Dans « I feel awkward » (Je me sens maladroit(e)) créé pour le festival ZOA, les êtres, les corps seront là, nus, en mouvement, évoquant le désir éprouvé par chacun de se sentir regardé, touché, respecté,… Quant aux spectateurs, ils s’installeront, selon leur envie, autour des participants ou en leur compagnie.

Mohamed El Khatib – CORPS DE BALLET
Création Vendredi 11 à 21 h et Samedi 12 octobre à 21 h 30

Corinne Dadat a 50 ans, elle est femme de ménage au lycée Sainte- Marie de Bourges, employée en Contrat à Durée Indéterminée dans cet établissement privé, rémunérée au smic. Chaque jour, elle accomplit avec ses outils ménagers un parcours gestuel. Le rythme, l’amplitude, la répétition de ses mouvements, qui agissent comme un leitmotiv, constituent la colonne vertébrale de « Corps de ballet », performance pour une femme de ménage, une mère, et une danseuse, sa fille. Quel héritage intime, social et politique cette mère précaire peut-elle transmettre à son enfant ? Le corps de Corinne dialogue avec celui d’Elodie : Elodie Guezou prête son corps au ballet quotidien effectué par Corinne.

A travers cette pièce – qui commence par un portrait audio et vidéo de Corinne Dadat -, Mohamed El Khatib cherche à faire émerger le caractère poétique du corps ouvrier, du corps de Corinne au travail, délocalisé sur scène. Comme le corps d’Elodie s’est déformé par l’assimilation d’une technicité poussée à l’extrême : le travail à la chaîne pour l’une, les gammes pour l’autre. La recherche chorégraphique de la pièce repose dès lors sur la gestuelle mécanique quotidienne des travaux « ménagers ».
……………….
Débat : COMMENT LA PERFORMANCE TRAITE-T-ELLE LE POLITIQUE ? Samedi 12 octobre à 20 h
Ce débat sera animé par Jean-Marc Adolphe, directeur et rédacteur en chef de la revue Mouvement. Le débat sera suivi de CORPS DE BALLET de Mohamed El Khatib à 21 h 30.

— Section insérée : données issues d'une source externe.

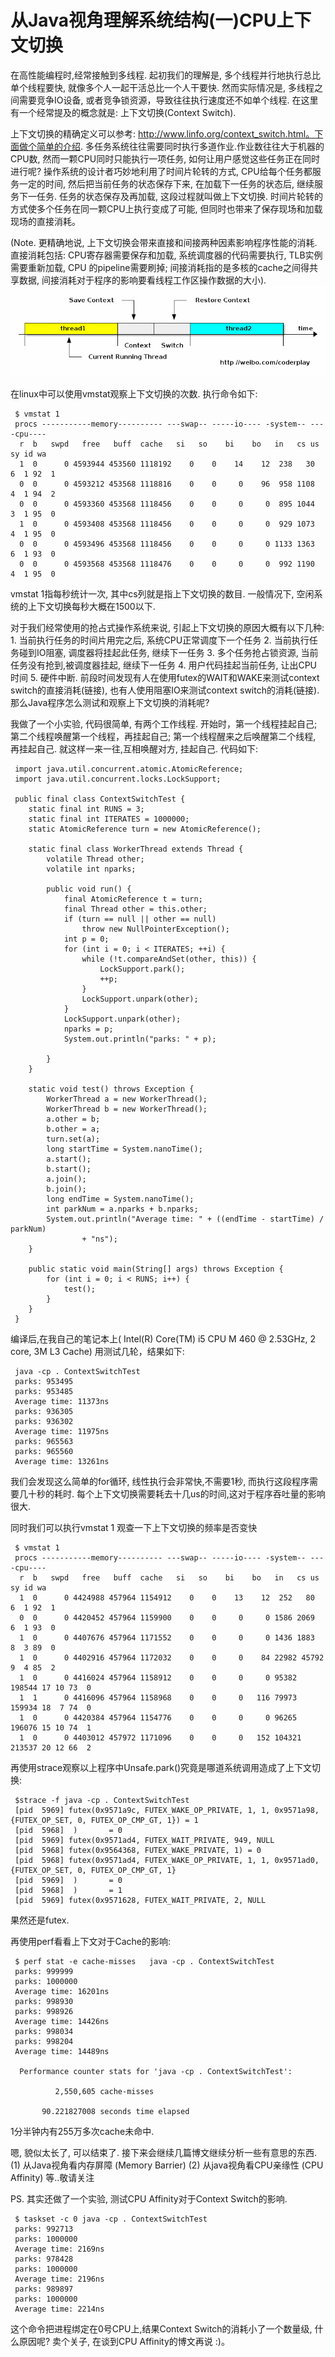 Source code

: # 从Java视角理解系统结构(一)CPU上下文切换
在高性能编程时,经常接触到多线程. 起初我们的理解是, 多个线程并行地执行总比单个线程要快, 就像多个人一起干活总比一个人干要快. 然而实际情况是, 多线程之间需要竞争IO设备, 或者竞争锁资源，导致往往执行速度还不如单个线程. 在这里有一个经常提及的概念就是: 上下文切换(Context Switch).

上下文切换的精确定义可以参考: http://www.linfo.org/context_switch.html。下面做个简单的介绍. 多任务系统往往需要同时执行多道作业.作业数往往大于机器的CPU数, 然而一颗CPU同时只能执行一项任务, 如何让用户感觉这些任务正在同时进行呢? 操作系统的设计者巧妙地利用了时间片轮转的方式, CPU给每个任务都服务一定的时间, 然后把当前任务的状态保存下来, 在加载下一任务的状态后, 继续服务下一任务. 任务的状态保存及再加载, 这段过程就叫做上下文切换. 时间片轮转的方式使多个任务在同一颗CPU上执行变成了可能, 但同时也带来了保存现场和加载现场的直接消耗。

(Note. 更精确地说, 上下文切换会带来直接和间接两种因素影响程序性能的消耗. 直接消耗包括: CPU寄存器需要保存和加载, 系统调度器的代码需要执行, TLB实例需要重新加载, CPU 的pipeline需要刷掉; 间接消耗指的是多核的cache之间得共享数据, 间接消耗对于程序的影响要看线程工作区操作数据的大小).
![](./pic/1-1.png)

在linux中可以使用vmstat观察上下文切换的次数. 执行命令如下:

     $ vmstat 1
     procs -----------memory---------- ---swap-- -----io---- -system-- ----cpu----
      r  b   swpd   free   buff  cache   si   so    bi    bo   in   cs us sy id wa
      1  0      0 4593944 453560 1118192    0    0    14    12  238   30  6  1 92  1
      0  0      0 4593212 453568 1118816    0    0     0    96  958 1108  4  1 94  2
      0  0      0 4593360 453568 1118456    0    0     0     0  895 1044  3  1 95  0
      1  0      0 4593408 453568 1118456    0    0     0     0  929 1073  4  1 95  0
      0  0      0 4593496 453568 1118456    0    0     0     0 1133 1363  6  1 93  0
      0  0      0 4593568 453568 1118476    0    0     0     0  992 1190  4  1 95  0

vmstat 1指每秒统计一次, 其中cs列就是指上下文切换的数目. 一般情况下, 空闲系统的上下文切换每秒大概在1500以下.

对于我们经常使用的抢占式操作系统来说, 引起上下文切换的原因大概有以下几种: 1. 当前执行任务的时间片用完之后, 系统CPU正常调度下一个任务 2. 当前执行任务碰到IO阻塞, 调度器将挂起此任务, 继续下一任务 3. 多个任务抢占锁资源, 当前任务没有抢到,被调度器挂起, 继续下一任务 4. 用户代码挂起当前任务, 让出CPU时间 5. 硬件中断. 前段时间发现有人在使用futex的WAIT和WAKE来测试context switch的直接消耗(链接), 也有人使用阻塞IO来测试context switch的消耗(链接).那么Java程序怎么测试和观察上下文切换的消耗呢?

我做了一个小实验, 代码很简单, 有两个工作线程. 开始时，第一个线程挂起自己; 第二个线程唤醒第一个线程，再挂起自己; 第一个线程醒来之后唤醒第二个线程, 再挂起自己. 就这样一来一往,互相唤醒对方, 挂起自己. 代码如下:

     import java.util.concurrent.atomic.AtomicReference;
     import java.util.concurrent.locks.LockSupport;
     
     public final class ContextSwitchTest {
     	static final int RUNS = 3;
     	static final int ITERATES = 1000000;
     	static AtomicReference turn = new AtomicReference();
     
     	static final class WorkerThread extends Thread {
     		volatile Thread other;
     		volatile int nparks;
     
     		public void run() {
     			final AtomicReference t = turn;
     			final Thread other = this.other;
     			if (turn == null || other == null)
     				throw new NullPointerException();
     			int p = 0;
     			for (int i = 0; i < ITERATES; ++i) {
     				while (!t.compareAndSet(other, this)) {
     					LockSupport.park();
     					++p;
     				}
     				LockSupport.unpark(other);
     			}
     			LockSupport.unpark(other);
     			nparks = p;
     			System.out.println("parks: " + p);
     
     		}
     	}
     
     	static void test() throws Exception {
     		WorkerThread a = new WorkerThread();
     		WorkerThread b = new WorkerThread();
     		a.other = b;
     		b.other = a;
     		turn.set(a);
     		long startTime = System.nanoTime();
     		a.start();
     		b.start();
     		a.join();
     		b.join();
     		long endTime = System.nanoTime();
     		int parkNum = a.nparks + b.nparks;
     		System.out.println("Average time: " + ((endTime - startTime) / parkNum)
     				+ "ns");
     	}
     
     	public static void main(String[] args) throws Exception {
     		for (int i = 0; i < RUNS; i++) {
     			test();
     		}
     	}
     }

编译后,在我自己的笔记本上( Intel(R) Core(TM) i5 CPU M 460 @ 2.53GHz, 2 core, 3M L3 Cache) 用测试几轮，结果如下:

     java -cp . ContextSwitchTest
     parks: 953495
     parks: 953485
     Average time: 11373ns
     parks: 936305
     parks: 936302
     Average time: 11975ns
     parks: 965563
     parks: 965560
     Average time: 13261ns

我们会发现这么简单的for循环, 线性执行会非常快,不需要1秒, 而执行这段程序需要几十秒的耗时. 每个上下文切换需要耗去十几us的时间,这对于程序吞吐量的影响很大.

同时我们可以执行vmstat 1 观查一下上下文切换的频率是否变快

     $ vmstat 1
     procs -----------memory---------- ---swap-- -----io---- -system-- ----cpu----
      r  b   swpd   free   buff  cache   si   so    bi    bo   in   cs us sy id wa
      1  0      0 4424988 457964 1154912    0    0    13    12  252   80  6  1 92  1
      0  0      0 4420452 457964 1159900    0    0     0     0 1586 2069  6  1 93  0
      1  0      0 4407676 457964 1171552    0    0     0     0 1436 1883  8  3 89  0
      1  0      0 4402916 457964 1172032    0    0     0    84 22982 45792  9  4 85  2
      1  0      0 4416024 457964 1158912    0    0     0     0 95382 198544 17 10 73  0
      1  1      0 4416096 457964 1158968    0    0     0   116 79973 159934 18  7 74  0
      1  0      0 4420384 457964 1154776    0    0     0     0 96265 196076 15 10 74  1
      1  0      0 4403012 457972 1171096    0    0     0   152 104321 213537 20 12 66  2

再使用strace观察以上程序中Unsafe.park()究竟是哪道系统调用造成了上下文切换:
     
     $strace -f java -cp . ContextSwitchTest
     [pid  5969] futex(0x9571a9c, FUTEX_WAKE_OP_PRIVATE, 1, 1, 0x9571a98, {FUTEX_OP_SET, 0, FUTEX_OP_CMP_GT, 1}) = 1
     [pid  5968]  )       = 0
     [pid  5969] futex(0x9571ad4, FUTEX_WAIT_PRIVATE, 949, NULL
     [pid  5968] futex(0x9564368, FUTEX_WAKE_PRIVATE, 1) = 0
     [pid  5968] futex(0x9571ad4, FUTEX_WAKE_OP_PRIVATE, 1, 1, 0x9571ad0, {FUTEX_OP_SET, 0, FUTEX_OP_CMP_GT, 1}
     [pid  5969]  )       = 0
     [pid  5968]  )       = 1
     [pid  5969] futex(0x9571628, FUTEX_WAIT_PRIVATE, 2, NULL

果然还是futex.

再使用perf看看上下文对于Cache的影响:

     $ perf stat -e cache-misses   java -cp . ContextSwitchTest
     parks: 999999
     parks: 1000000
     Average time: 16201ns
     parks: 998930
     parks: 998926
     Average time: 14426ns
     parks: 998034
     parks: 998204
     Average time: 14489ns
     
      Performance counter stats for 'java -cp . ContextSwitchTest':
     
              2,550,605 cache-misses
     
           90.221827008 seconds time elapsed

1分半钟内有255万多次cache未命中.

嗯, 貌似太长了, 可以结束了. 接下来会继续几篇博文继续分析一些有意思的东西.
(1) 从Java视角看内存屏障 (Memory Barrier)
(2) 从java视角看CPU亲缘性 (CPU Affinity)
等..敬请关注

PS. 其实还做了一个实验, 测试CPU Affinity对于Context Switch的影响.

     $ taskset -c 0 java -cp . ContextSwitchTest
     parks: 992713
     parks: 1000000
     Average time: 2169ns
     parks: 978428
     parks: 1000000
     Average time: 2196ns
     parks: 989897
     parks: 1000000
     Average time: 2214ns

这个命令把进程绑定在0号CPU上,结果Context Switch的消耗小了一个数量级, 什么原因呢? 卖个关子, 在谈到CPU Affinity的博文再说 :)。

Stéphanie Lupo – CONFERENCE PERFORMEE : AUX ORIGINES DE LA PERFORMANCE COMME FORME D’ART CONTESTATAIRE ET REBELLE
Dimanche 13 octobre à 18 h

Auteur, performeuse, pédagogue, chercheuse, Stéphanie Lupo nous entraîne, en une « Conférence performée », dans le contexte effervescent des années 50 et 60, moment où émerge le courant précurseur de l’art performance appelé « Art action ». Ce terme désigne des pratiques qui, après la seconde guerre mondiale, au Japon, aux Etats-Unis et en Europe tendent à décloisonner arts plastiques et arts scéniques dans un esprit de révolte, d’insoumission et d’expérimentations « véritables ». Naissent des formes d’art en marge de l’art institutionnel qui se veulent non achetables et périssables. Des mouvements tels que Lettrisme, Situationnisme, Happenings, Fluxus, Gutai, Poésie directe et Actionnisme viennois se développent dans une soif de pureté des artistes.

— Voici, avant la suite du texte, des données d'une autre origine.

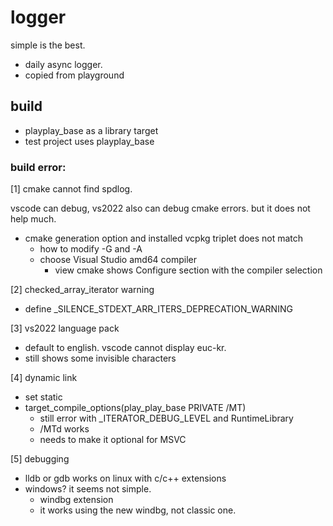 # logger 

simple is the best. 

- daily async logger. 
- copied from playground 

## build 

- playplay_base as a library target
- test project uses playplay_base 


### build error: 

[1] cmake cannot find spdlog. 

vscode can debug, vs2022 also can debug cmake errors. 
but it does not help much. 

- cmake generation option and installed vcpkg triplet does not match 
  - how to modify -G and -A 
  - choose Visual Studio amd64 compiler
    - view cmake shows Configure section with the compiler selection

[2] checked_array_iterator warning 

- define _SILENCE_STDEXT_ARR_ITERS_DEPRECATION_WARNING 

[3] vs2022 language pack 

- default to english. vscode cannot display euc-kr. 
- still shows some invisible characters

[4] dynamic link 

- set static 
- target_compile_options(play_play_base PRIVATE /MT)
  - still error with _ITERATOR_DEBUG_LEVEL and RuntimeLibrary 
  - /MTd works 
  - needs to make it optional for MSVC 
   
[5] debugging

- lldb or gdb works on linux with c/c++ extensions 
- windows? it seems not simple. 
  - windbg extension 
  - it works using the new windbg, not classic one.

L’idée d’un art qui rejoint la vie serait omniprésente dans l’« Art action », estime Stéphanie Lupo : elle serait le sésame pour comprendre l’éclatement des catégories et l’entrée en scène du corps de l’artiste, souvent de manière sauvage ou violente. Elle serait également une clé pour saisir les compositions multidisciplinaires et débridées de John Cage, les happenings à priori chaotiques d’Allan Kaprow, sulfureux de Jean-Jacques Lebel, dénudés du Living Theatre. Ou encore les éphémères paniques d’Arrabal et Jodorowski.